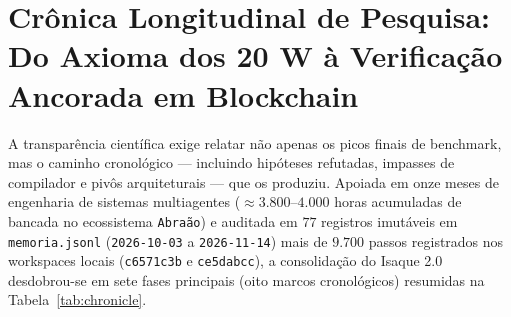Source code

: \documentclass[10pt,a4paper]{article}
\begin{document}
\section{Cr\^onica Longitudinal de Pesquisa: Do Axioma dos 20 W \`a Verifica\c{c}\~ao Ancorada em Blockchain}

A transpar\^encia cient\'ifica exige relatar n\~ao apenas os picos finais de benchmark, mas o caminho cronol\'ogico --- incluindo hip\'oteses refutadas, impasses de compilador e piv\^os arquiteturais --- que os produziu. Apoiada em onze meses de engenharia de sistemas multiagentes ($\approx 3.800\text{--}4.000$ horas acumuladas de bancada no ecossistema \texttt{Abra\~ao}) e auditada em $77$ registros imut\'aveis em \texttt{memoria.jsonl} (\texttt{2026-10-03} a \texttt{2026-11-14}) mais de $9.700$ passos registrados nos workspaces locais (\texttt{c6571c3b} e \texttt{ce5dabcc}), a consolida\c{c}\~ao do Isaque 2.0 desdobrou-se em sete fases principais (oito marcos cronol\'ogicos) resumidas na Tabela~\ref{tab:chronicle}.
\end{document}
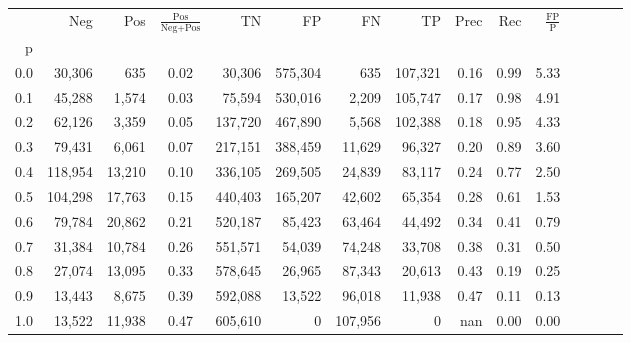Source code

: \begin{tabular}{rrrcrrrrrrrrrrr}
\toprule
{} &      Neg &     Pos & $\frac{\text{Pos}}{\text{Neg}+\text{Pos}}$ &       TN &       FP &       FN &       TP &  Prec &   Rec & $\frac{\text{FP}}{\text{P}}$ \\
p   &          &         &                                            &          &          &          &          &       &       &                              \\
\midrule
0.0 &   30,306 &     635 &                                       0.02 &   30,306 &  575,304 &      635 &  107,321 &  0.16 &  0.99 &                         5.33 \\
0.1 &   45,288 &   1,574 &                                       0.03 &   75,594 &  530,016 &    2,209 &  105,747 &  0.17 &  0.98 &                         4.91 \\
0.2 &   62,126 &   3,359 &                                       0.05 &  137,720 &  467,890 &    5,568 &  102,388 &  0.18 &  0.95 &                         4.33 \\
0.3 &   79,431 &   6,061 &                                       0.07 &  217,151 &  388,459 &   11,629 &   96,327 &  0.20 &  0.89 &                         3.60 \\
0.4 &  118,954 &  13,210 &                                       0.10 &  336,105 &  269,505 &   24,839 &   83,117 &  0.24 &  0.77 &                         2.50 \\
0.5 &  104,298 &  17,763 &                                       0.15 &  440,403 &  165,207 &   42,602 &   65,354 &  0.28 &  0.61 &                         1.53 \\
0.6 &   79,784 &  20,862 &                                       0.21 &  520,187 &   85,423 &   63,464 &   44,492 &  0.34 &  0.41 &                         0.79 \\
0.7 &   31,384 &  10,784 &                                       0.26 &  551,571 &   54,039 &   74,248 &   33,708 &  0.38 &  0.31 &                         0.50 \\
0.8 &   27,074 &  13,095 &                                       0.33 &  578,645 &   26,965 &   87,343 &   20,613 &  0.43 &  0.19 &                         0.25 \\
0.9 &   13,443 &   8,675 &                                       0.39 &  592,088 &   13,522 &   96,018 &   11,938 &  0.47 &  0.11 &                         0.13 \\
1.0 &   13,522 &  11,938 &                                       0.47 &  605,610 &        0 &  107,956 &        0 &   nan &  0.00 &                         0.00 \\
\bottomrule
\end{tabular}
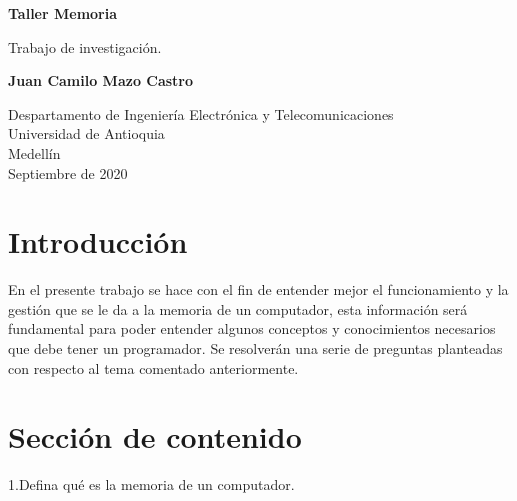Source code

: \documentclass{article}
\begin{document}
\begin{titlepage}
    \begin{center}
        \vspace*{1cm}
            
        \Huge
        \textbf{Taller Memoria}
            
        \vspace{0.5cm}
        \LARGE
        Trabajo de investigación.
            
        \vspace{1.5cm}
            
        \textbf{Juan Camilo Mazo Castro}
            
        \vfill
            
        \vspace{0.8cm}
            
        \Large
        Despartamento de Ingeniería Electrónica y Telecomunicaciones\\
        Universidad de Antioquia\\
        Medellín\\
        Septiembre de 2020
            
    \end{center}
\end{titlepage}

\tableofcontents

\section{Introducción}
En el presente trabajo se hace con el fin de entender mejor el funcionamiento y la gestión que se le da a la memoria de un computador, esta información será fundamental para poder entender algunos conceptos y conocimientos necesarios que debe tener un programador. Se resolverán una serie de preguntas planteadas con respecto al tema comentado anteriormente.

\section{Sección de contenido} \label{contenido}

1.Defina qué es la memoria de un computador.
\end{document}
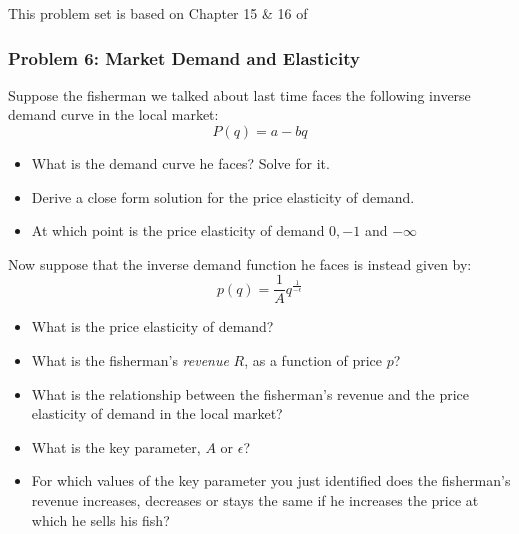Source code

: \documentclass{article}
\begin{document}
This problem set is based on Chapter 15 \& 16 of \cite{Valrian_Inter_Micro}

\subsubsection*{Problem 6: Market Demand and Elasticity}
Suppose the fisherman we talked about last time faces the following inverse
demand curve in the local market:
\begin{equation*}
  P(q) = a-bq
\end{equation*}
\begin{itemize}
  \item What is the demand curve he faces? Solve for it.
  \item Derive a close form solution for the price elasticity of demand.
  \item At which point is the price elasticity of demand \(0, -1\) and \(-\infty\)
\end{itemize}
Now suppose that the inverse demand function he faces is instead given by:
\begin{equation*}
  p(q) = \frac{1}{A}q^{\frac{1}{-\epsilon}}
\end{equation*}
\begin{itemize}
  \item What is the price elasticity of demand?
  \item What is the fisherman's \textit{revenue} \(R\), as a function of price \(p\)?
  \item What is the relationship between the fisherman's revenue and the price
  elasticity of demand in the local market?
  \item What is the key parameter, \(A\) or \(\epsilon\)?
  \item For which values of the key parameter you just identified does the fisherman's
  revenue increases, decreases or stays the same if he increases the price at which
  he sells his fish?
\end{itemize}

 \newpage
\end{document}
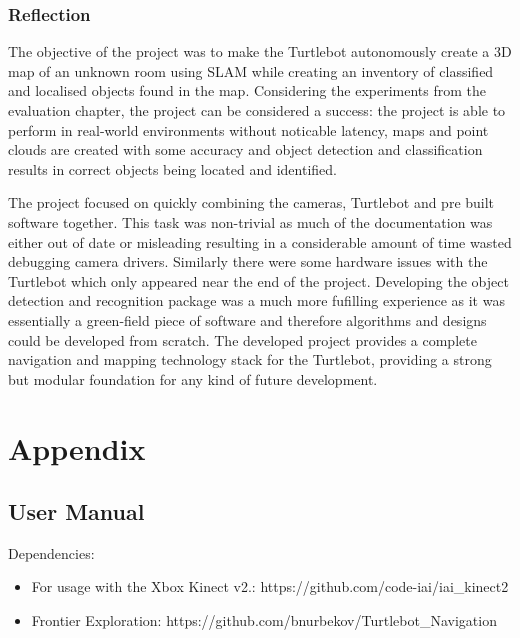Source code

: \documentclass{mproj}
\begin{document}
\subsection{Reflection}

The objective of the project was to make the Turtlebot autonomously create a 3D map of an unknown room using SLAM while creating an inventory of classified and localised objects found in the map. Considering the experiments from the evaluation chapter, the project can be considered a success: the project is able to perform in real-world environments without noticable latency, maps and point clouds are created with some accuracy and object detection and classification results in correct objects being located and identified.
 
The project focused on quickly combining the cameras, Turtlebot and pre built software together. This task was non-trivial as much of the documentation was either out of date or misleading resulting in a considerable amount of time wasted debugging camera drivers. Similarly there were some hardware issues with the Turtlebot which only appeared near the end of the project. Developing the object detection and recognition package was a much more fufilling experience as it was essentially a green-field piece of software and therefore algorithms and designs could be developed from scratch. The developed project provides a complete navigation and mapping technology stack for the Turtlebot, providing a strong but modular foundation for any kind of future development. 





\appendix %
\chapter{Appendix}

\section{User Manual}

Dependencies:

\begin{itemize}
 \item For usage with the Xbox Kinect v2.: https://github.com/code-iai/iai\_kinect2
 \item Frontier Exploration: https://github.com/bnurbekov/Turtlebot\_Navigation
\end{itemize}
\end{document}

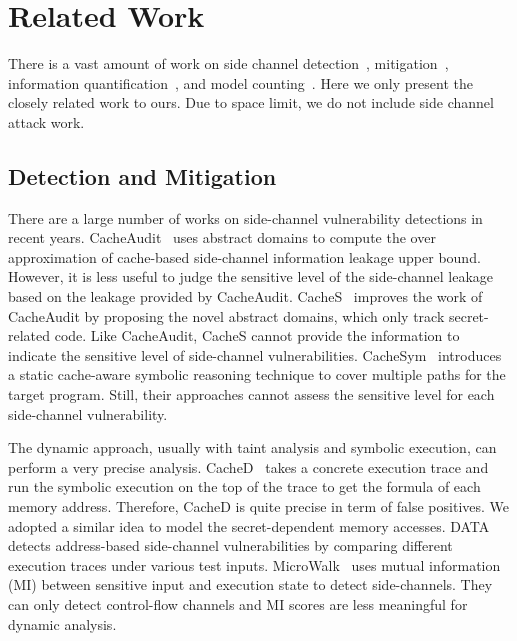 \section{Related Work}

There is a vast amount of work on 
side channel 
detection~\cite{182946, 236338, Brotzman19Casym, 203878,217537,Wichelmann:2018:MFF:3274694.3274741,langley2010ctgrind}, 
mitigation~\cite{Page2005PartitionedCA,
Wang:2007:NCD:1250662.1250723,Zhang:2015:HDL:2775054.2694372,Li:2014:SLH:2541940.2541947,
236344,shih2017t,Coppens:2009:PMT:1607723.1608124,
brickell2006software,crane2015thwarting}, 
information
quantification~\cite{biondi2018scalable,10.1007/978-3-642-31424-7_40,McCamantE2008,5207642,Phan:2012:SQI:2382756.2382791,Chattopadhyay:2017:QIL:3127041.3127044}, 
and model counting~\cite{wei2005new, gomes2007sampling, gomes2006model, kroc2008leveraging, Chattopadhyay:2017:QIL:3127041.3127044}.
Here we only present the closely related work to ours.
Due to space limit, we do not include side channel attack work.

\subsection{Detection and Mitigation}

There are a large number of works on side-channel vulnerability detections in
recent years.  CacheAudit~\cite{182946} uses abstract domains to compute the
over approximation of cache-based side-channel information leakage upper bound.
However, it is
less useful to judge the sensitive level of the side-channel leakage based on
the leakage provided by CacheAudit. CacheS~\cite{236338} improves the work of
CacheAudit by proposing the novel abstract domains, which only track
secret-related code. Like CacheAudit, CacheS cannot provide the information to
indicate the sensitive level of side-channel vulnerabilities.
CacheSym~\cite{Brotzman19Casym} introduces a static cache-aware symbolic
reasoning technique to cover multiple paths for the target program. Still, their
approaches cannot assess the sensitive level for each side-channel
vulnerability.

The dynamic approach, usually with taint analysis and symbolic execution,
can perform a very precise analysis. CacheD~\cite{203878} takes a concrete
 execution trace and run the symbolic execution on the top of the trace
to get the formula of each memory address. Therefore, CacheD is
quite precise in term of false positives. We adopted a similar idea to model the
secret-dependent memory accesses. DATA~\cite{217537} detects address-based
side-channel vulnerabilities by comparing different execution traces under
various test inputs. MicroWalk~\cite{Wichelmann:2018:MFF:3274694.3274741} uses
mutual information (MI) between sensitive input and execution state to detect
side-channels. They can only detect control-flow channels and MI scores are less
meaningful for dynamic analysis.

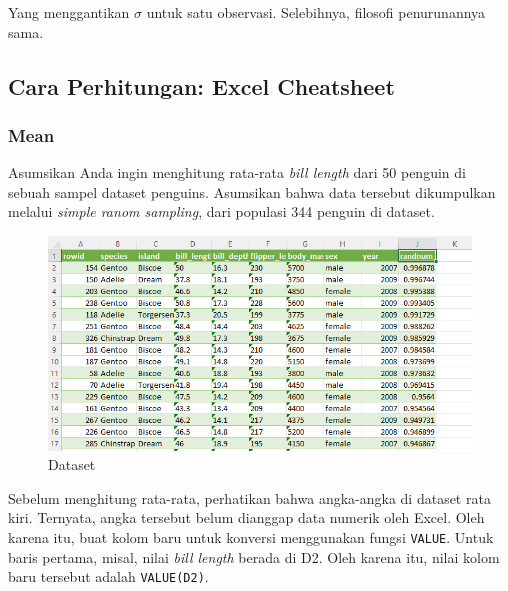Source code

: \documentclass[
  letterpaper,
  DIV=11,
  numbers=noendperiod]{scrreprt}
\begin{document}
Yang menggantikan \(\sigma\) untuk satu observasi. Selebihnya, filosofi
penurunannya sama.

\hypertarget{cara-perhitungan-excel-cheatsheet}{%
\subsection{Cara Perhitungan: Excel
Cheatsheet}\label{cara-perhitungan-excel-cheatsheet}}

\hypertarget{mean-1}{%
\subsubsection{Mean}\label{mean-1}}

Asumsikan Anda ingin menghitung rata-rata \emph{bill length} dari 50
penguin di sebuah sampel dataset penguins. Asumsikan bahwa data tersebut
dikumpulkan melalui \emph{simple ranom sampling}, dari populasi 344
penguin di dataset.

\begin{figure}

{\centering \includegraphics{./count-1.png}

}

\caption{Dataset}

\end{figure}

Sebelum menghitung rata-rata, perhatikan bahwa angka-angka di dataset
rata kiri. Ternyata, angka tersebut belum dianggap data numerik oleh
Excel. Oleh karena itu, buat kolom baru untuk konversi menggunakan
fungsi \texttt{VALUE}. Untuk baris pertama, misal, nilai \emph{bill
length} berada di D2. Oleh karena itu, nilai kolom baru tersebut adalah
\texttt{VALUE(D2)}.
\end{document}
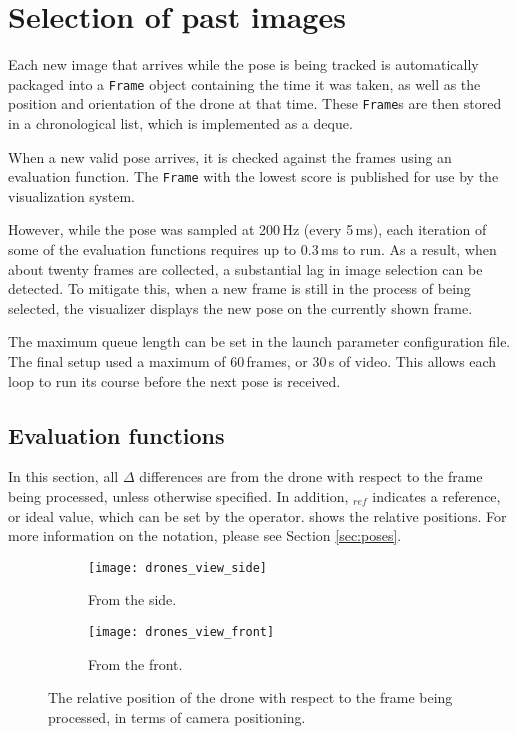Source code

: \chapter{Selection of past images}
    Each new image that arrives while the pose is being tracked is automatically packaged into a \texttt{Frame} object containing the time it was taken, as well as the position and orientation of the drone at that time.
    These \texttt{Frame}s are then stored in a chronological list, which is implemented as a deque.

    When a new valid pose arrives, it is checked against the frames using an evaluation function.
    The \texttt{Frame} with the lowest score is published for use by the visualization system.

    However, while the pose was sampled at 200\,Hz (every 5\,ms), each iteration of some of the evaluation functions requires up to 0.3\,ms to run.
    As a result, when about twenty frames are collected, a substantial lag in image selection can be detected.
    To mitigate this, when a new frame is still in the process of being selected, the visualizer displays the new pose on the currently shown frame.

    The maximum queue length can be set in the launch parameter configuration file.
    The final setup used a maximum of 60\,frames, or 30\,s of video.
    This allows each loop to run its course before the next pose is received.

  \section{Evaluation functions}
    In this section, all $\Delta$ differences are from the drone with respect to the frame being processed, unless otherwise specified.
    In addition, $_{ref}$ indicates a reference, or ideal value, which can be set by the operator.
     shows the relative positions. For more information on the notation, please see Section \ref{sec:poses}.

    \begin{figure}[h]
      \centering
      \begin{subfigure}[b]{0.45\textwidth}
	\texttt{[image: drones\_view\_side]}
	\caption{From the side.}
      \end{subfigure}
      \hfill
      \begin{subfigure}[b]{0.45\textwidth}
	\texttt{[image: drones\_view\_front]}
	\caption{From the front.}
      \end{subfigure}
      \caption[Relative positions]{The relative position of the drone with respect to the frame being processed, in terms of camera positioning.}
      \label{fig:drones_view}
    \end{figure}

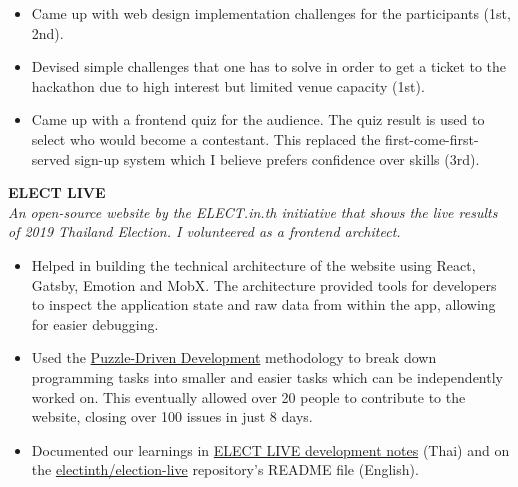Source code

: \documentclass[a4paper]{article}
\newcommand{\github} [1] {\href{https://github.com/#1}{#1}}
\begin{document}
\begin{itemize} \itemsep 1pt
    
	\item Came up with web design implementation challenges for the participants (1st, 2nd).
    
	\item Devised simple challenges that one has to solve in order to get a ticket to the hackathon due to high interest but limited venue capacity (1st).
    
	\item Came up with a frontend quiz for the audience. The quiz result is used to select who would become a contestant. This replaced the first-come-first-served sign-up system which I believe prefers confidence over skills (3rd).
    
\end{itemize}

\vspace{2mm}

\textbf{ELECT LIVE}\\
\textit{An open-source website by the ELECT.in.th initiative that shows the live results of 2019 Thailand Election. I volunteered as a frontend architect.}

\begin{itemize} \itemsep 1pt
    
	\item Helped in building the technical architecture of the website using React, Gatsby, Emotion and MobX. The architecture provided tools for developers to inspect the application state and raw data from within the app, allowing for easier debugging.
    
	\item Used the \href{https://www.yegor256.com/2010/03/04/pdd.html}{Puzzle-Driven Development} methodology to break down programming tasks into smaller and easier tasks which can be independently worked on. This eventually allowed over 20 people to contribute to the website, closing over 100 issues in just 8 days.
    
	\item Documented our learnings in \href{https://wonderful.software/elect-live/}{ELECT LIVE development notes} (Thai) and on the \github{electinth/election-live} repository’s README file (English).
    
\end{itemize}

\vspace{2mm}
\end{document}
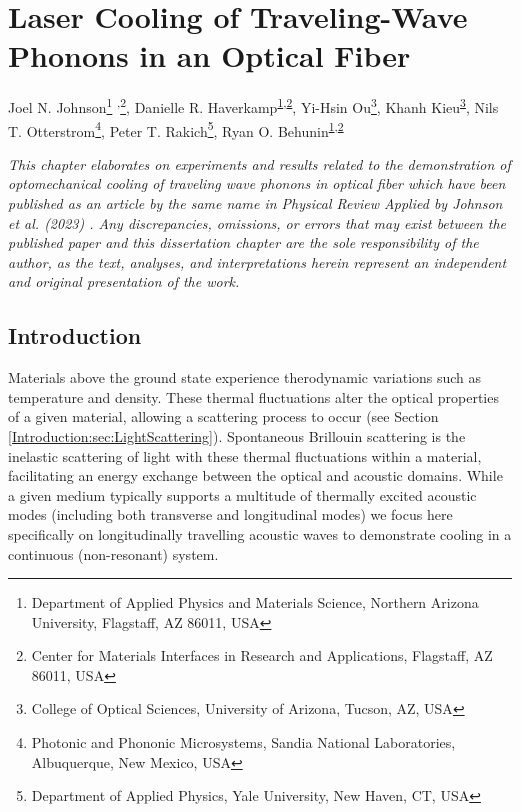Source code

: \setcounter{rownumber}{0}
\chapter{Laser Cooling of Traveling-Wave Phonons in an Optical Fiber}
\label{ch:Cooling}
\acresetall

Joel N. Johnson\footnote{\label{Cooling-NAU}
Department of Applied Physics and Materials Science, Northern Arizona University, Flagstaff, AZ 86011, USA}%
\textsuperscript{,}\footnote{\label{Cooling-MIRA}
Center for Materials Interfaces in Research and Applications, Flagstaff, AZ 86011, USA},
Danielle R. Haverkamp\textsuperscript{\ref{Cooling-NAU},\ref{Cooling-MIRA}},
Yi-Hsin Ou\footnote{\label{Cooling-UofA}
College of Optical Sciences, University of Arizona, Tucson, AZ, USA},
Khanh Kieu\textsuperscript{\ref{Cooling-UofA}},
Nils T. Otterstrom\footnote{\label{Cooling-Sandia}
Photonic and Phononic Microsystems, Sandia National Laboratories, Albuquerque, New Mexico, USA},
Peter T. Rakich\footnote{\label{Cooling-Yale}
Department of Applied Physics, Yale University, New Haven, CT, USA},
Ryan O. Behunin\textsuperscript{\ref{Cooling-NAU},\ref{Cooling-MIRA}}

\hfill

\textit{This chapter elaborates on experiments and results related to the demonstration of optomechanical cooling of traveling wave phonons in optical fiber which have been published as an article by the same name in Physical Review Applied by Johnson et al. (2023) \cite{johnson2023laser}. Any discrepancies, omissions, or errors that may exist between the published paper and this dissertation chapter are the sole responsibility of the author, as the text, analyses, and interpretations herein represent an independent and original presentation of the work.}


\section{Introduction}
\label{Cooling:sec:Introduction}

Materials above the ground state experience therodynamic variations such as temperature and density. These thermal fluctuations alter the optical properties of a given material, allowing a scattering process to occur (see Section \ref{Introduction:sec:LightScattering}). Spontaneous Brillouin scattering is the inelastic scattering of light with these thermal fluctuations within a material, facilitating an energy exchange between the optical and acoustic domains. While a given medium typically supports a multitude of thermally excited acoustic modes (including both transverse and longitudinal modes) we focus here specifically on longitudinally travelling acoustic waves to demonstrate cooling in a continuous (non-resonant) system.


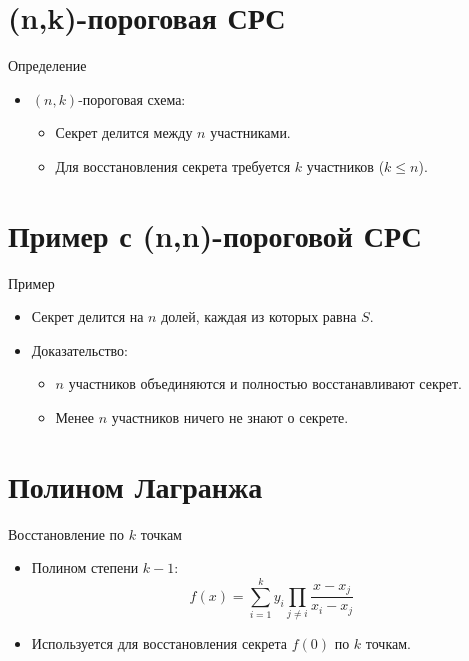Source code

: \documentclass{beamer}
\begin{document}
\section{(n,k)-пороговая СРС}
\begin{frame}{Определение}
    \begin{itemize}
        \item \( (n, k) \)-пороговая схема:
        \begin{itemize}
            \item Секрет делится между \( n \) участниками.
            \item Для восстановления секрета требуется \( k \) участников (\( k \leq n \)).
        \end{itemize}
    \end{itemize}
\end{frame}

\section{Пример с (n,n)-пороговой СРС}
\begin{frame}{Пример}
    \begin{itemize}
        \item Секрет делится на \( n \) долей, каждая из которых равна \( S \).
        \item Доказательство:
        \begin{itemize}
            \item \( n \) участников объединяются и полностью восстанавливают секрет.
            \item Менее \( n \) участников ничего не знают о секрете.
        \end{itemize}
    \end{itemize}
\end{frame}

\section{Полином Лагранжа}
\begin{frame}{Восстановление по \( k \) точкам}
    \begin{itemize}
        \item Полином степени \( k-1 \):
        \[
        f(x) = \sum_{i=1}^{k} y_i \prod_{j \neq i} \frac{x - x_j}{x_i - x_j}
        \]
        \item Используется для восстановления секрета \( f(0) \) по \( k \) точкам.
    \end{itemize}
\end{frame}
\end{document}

:::

| Task instructions |
In the records above, find every line that contains the word "CacheAudit" and copy it.

| Completed task |
recent years.  CacheAudit~\cite{182946} uses abstract domains to compute the
the leakage provided by CacheAudit. CacheS~\cite{236338} improves the work of
CacheAudit by proposing the novel abstract domains, which only track
secret-related code. Like CacheAudit, CacheS cannot provide the information to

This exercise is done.